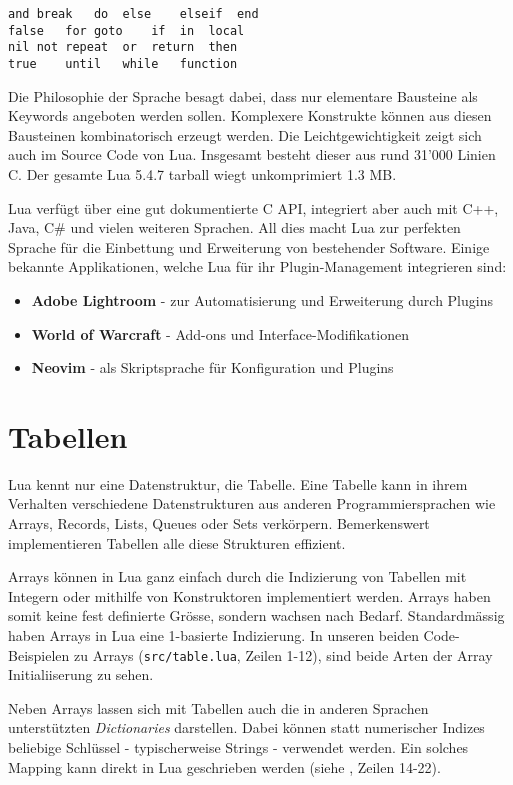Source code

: \documentclass[11pt,a4paper]{article}
\begin{document}
\begin{lstlisting}
and	break	do	else	elseif	end
false	for	goto 	if	in	local
nil	not	repeat	or	return	then
true	until	while	function
\end{lstlisting}

Die Philosophie der Sprache besagt dabei, dass nur elementare Bausteine als Keywords angeboten werden sollen. Komplexere Konstrukte können aus diesen Bausteinen kombinatorisch erzeugt werden. Die Leichtgewichtigkeit zeigt sich auch im Source Code von Lua. Insgesamt besteht dieser aus rund 31’000 Linien C. Der gesamte Lua 5.4.7 tarball wiegt unkomprimiert 1.3 MB.

Lua verfügt über eine gut dokumentierte C API, integriert aber auch mit C++, Java, C\# und vielen weiteren Sprachen. All dies macht Lua zur perfekten Sprache für die Einbettung und Erweiterung von bestehender Software.
Einige bekannte Applikationen, welche Lua für ihr Plugin-Management integrieren sind:

\begin{itemize}
  \item \textbf{Adobe Lightroom} - zur Automatisierung und Erweiterung durch Plugins
  \item \textbf{World of Warcraft} - Add-ons und Interface-Modifikationen
  \item \textbf{Neovim} - als Skriptsprache für Konfiguration und Plugins
\end{itemize}

\section*{Tabellen}

Lua kennt nur eine Datenstruktur, die Tabelle. Eine Tabelle kann in ihrem Verhalten verschiedene Datenstrukturen aus anderen Programmiersprachen wie Arrays, Records, Lists, Queues oder Sets verkörpern.
Bemerkenswert implementieren Tabellen alle diese Strukturen effizient.

Arrays können in Lua ganz einfach durch die Indizierung von Tabellen mit Integern oder mithilfe von Konstruktoren implementiert werden.
Arrays haben somit keine fest definierte Grösse, sondern wachsen nach Bedarf.
Standardmässig haben Arrays in Lua eine 1-basierte Indizierung.
In unseren beiden Code-Beispielen zu Arrays (\texttt{src/table.lua}, Zeilen 1-12), sind beide Arten der Array Initialiiserung zu sehen.

Neben Arrays lassen sich mit Tabellen auch die in anderen Sprachen unterstützten \textit{Dictionaries} darstellen.
Dabei können statt numerischer Indizes beliebige Schlüssel - typischerweise Strings - verwendet werden.
Ein solches Mapping kann direkt in Lua geschrieben werden (siehe , Zeilen 14-22).
\end{document}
************
**Task statement**
Go through the entries. Report every line that contains the word "Tabellen".

**Task solution**
\section*{Tabellen}
Bemerkenswert implementieren Tabellen alle diese Strukturen effizient.
Arrays können in Lua ganz einfach durch die Indizierung von Tabellen mit Integern oder mithilfe von Konstruktoren implementiert werden.
Neben Arrays lassen sich mit Tabellen auch die in anderen Sprachen unterstützten \textit{Dictionaries} darstellen.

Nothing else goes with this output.